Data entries
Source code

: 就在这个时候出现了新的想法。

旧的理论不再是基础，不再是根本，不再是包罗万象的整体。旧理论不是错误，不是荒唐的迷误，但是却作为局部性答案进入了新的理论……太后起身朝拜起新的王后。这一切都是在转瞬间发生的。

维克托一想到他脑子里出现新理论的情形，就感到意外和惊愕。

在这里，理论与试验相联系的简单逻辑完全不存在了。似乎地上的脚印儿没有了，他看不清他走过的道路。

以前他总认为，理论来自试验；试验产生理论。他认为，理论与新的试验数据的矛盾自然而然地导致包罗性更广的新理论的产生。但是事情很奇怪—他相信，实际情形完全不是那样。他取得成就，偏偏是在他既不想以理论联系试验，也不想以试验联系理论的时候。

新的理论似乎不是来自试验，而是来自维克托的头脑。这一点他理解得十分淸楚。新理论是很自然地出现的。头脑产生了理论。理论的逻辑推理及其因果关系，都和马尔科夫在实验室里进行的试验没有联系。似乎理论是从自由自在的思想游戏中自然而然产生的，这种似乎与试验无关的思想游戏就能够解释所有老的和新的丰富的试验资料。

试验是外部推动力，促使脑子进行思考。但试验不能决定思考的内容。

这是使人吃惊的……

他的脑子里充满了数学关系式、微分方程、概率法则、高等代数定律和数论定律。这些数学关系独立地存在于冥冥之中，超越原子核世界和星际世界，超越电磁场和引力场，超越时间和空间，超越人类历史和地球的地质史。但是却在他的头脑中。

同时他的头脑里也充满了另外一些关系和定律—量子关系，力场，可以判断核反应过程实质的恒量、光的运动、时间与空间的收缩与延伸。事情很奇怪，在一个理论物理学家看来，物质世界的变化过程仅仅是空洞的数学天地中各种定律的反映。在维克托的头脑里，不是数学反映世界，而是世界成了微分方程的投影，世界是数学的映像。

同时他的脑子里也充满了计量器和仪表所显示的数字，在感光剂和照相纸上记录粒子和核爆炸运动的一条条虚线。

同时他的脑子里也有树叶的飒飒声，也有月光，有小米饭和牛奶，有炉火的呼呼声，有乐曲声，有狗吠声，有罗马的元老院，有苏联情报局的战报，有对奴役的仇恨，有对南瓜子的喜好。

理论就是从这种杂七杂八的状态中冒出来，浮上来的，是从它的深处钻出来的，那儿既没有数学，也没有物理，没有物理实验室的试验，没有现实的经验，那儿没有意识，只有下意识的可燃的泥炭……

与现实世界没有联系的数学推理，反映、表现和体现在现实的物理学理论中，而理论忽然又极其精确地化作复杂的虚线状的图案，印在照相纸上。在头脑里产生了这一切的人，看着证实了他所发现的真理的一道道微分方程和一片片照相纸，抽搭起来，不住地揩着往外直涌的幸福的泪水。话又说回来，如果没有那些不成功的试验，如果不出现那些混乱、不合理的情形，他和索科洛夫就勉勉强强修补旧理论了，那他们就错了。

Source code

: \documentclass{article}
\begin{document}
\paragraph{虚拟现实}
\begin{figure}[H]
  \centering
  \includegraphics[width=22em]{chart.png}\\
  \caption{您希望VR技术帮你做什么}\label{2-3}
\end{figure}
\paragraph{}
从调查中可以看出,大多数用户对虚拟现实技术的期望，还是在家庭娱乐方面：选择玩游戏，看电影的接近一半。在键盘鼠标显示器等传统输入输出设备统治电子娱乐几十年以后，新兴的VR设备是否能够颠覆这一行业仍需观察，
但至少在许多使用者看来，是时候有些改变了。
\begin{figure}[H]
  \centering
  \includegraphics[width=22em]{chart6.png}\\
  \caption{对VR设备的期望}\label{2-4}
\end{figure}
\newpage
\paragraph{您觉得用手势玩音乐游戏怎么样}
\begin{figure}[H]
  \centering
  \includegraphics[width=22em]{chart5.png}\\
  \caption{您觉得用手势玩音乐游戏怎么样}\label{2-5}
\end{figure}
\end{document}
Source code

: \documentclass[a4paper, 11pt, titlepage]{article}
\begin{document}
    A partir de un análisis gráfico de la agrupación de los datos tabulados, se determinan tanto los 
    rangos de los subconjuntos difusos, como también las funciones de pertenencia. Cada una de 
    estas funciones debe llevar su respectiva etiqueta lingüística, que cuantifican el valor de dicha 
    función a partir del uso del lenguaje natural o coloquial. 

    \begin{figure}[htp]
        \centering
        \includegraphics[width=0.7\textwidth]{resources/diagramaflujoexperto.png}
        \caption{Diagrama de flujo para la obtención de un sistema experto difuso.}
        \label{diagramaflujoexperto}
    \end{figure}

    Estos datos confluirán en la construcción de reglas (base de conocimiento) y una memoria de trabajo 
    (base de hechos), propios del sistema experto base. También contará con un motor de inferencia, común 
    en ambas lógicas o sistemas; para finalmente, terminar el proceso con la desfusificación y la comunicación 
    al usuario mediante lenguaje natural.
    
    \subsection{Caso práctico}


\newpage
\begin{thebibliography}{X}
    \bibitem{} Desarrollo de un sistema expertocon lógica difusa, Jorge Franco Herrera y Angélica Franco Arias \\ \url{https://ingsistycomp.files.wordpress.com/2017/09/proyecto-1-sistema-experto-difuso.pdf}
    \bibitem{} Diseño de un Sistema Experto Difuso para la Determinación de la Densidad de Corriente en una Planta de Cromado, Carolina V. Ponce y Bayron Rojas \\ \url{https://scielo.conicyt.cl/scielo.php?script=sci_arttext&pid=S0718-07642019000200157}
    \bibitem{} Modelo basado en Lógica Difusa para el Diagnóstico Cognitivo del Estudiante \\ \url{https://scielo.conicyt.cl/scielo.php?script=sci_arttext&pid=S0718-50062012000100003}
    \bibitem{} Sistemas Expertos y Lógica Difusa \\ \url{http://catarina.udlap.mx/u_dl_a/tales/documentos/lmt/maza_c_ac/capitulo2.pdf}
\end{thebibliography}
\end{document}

- Work order -
Each of the records above is to be copied exactly.

- Your solution -
Source code

: 就在这个时候出现了新的想法。

旧的理论不再是基础，不再是根本，不再是包罗万象的整体。旧理论不是错误，不是荒唐的迷误，但是却作为局部性答案进入了新的理论……太后起身朝拜起新的王后。这一切都是在转瞬间发生的。

维克托一想到他脑子里出现新理论的情形，就感到意外和惊愕。

在这里，理论与试验相联系的简单逻辑完全不存在了。似乎地上的脚印儿没有了，他看不清他走过的道路。

以前他总认为，理论来自试验；试验产生理论。他认为，理论与新的试验数据的矛盾自然而然地导致包罗性更广的新理论的产生。但是事情很奇怪—他相信，实际情形完全不是那样。他取得成就，偏偏是在他既不想以理论联系试验，也不想以试验联系理论的时候。

新的理论似乎不是来自试验，而是来自维克托的头脑。这一点他理解得十分淸楚。新理论是很自然地出现的。头脑产生了理论。理论的逻辑推理及其因果关系，都和马尔科夫在实验室里进行的试验没有联系。似乎理论是从自由自在的思想游戏中自然而然产生的，这种似乎与试验无关的思想游戏就能够解释所有老的和新的丰富的试验资料。

试验是外部推动力，促使脑子进行思考。但试验不能决定思考的内容。

这是使人吃惊的……

他的脑子里充满了数学关系式、微分方程、概率法则、高等代数定律和数论定律。这些数学关系独立地存在于冥冥之中，超越原子核世界和星际世界，超越电磁场和引力场，超越时间和空间，超越人类历史和地球的地质史。但是却在他的头脑中。

同时他的头脑里也充满了另外一些关系和定律—量子关系，力场，可以判断核反应过程实质的恒量、光的运动、时间与空间的收缩与延伸。事情很奇怪，在一个理论物理学家看来，物质世界的变化过程仅仅是空洞的数学天地中各种定律的反映。在维克托的头脑里，不是数学反映世界，而是世界成了微分方程的投影，世界是数学的映像。

同时他的脑子里也充满了计量器和仪表所显示的数字，在感光剂和照相纸上记录粒子和核爆炸运动的一条条虚线。

同时他的脑子里也有树叶的飒飒声，也有月光，有小米饭和牛奶，有炉火的呼呼声，有乐曲声，有狗吠声，有罗马的元老院，有苏联情报局的战报，有对奴役的仇恨，有对南瓜子的喜好。

理论就是从这种杂七杂八的状态中冒出来，浮上来的，是从它的深处钻出来的，那儿既没有数学，也没有物理，没有物理实验室的试验，没有现实的经验，那儿没有意识，只有下意识的可燃的泥炭……

与现实世界没有联系的数学推理，反映、表现和体现在现实的物理学理论中，而理论忽然又极其精确地化作复杂的虚线状的图案，印在照相纸上。在头脑里产生了这一切的人，看着证实了他所发现的真理的一道道微分方程和一片片照相纸，抽搭起来，不住地揩着往外直涌的幸福的泪水。话又说回来，如果没有那些不成功的试验，如果不出现那些混乱、不合理的情形，他和索科洛夫就勉勉强强修补旧理论了，那他们就错了。

Source code

: \documentclass{article}
\begin{document}
\paragraph{虚拟现实}
\begin{figure}[H]
  \centering
  \includegraphics[width=22em]{chart.png}\\
  \caption{您希望VR技术帮你做什么}\label{2-3}
\end{figure}
\paragraph{}
从调查中可以看出,大多数用户对虚拟现实技术的期望，还是在家庭娱乐方面：选择玩游戏，看电影的接近一半。在键盘鼠标显示器等传统输入输出设备统治电子娱乐几十年以后，新兴的VR设备是否能够颠覆这一行业仍需观察，
但至少在许多使用者看来，是时候有些改变了。
\begin{figure}[H]
  \centering
  \includegraphics[width=22em]{chart6.png}\\
  \caption{对VR设备的期望}\label{2-4}
\end{figure}
\newpage
\paragraph{您觉得用手势玩音乐游戏怎么样}
\begin{figure}[H]
  \centering
  \includegraphics[width=22em]{chart5.png}\\
  \caption{您觉得用手势玩音乐游戏怎么样}\label{2-5}
\end{figure}
\end{document}
Source code

: \documentclass[a4paper, 11pt, titlepage]{article}
\begin{document}
    A partir de un análisis gráfico de la agrupación de los datos tabulados, se determinan tanto los 
    rangos de los subconjuntos difusos, como también las funciones de pertenencia. Cada una de 
    estas funciones debe llevar su respectiva etiqueta lingüística, que cuantifican el valor de dicha 
    función a partir del uso del lenguaje natural o coloquial. 

    \begin{figure}[htp]
        \centering
        \includegraphics[width=0.7\textwidth]{resources/diagramaflujoexperto.png}
        \caption{Diagrama de flujo para la obtención de un sistema experto difuso.}
        \label{diagramaflujoexperto}
    \end{figure}

    Estos datos confluirán en la construcción de reglas (base de conocimiento) y una memoria de trabajo 
    (base de hechos), propios del sistema experto base. También contará con un motor de inferencia, común 
    en ambas lógicas o sistemas; para finalmente, terminar el proceso con la desfusificación y la comunicación 
    al usuario mediante lenguaje natural.
    
    \subsection{Caso práctico}


\newpage
\begin{thebibliography}{X}
    \bibitem{} Desarrollo de un sistema expertocon lógica difusa, Jorge Franco Herrera y Angélica Franco Arias \\ \url{https://ingsistycomp.files.wordpress.com/2017/09/proyecto-1-sistema-experto-difuso.pdf}
    \bibitem{} Diseño de un Sistema Experto Difuso para la Determinación de la Densidad de Corriente en una Planta de Cromado, Carolina V. Ponce y Bayron Rojas \\ \url{https://scielo.conicyt.cl/scielo.php?script=sci_arttext&pid=S0718-07642019000200157}
    \bibitem{} Modelo basado en Lógica Difusa para el Diagnóstico Cognitivo del Estudiante \\ \url{https://scielo.conicyt.cl/scielo.php?script=sci_arttext&pid=S0718-50062012000100003}
    \bibitem{} Sistemas Expertos y Lógica Difusa \\ \url{http://catarina.udlap.mx/u_dl_a/tales/documentos/lmt/maza_c_ac/capitulo2.pdf}
\end{thebibliography}
\end{document}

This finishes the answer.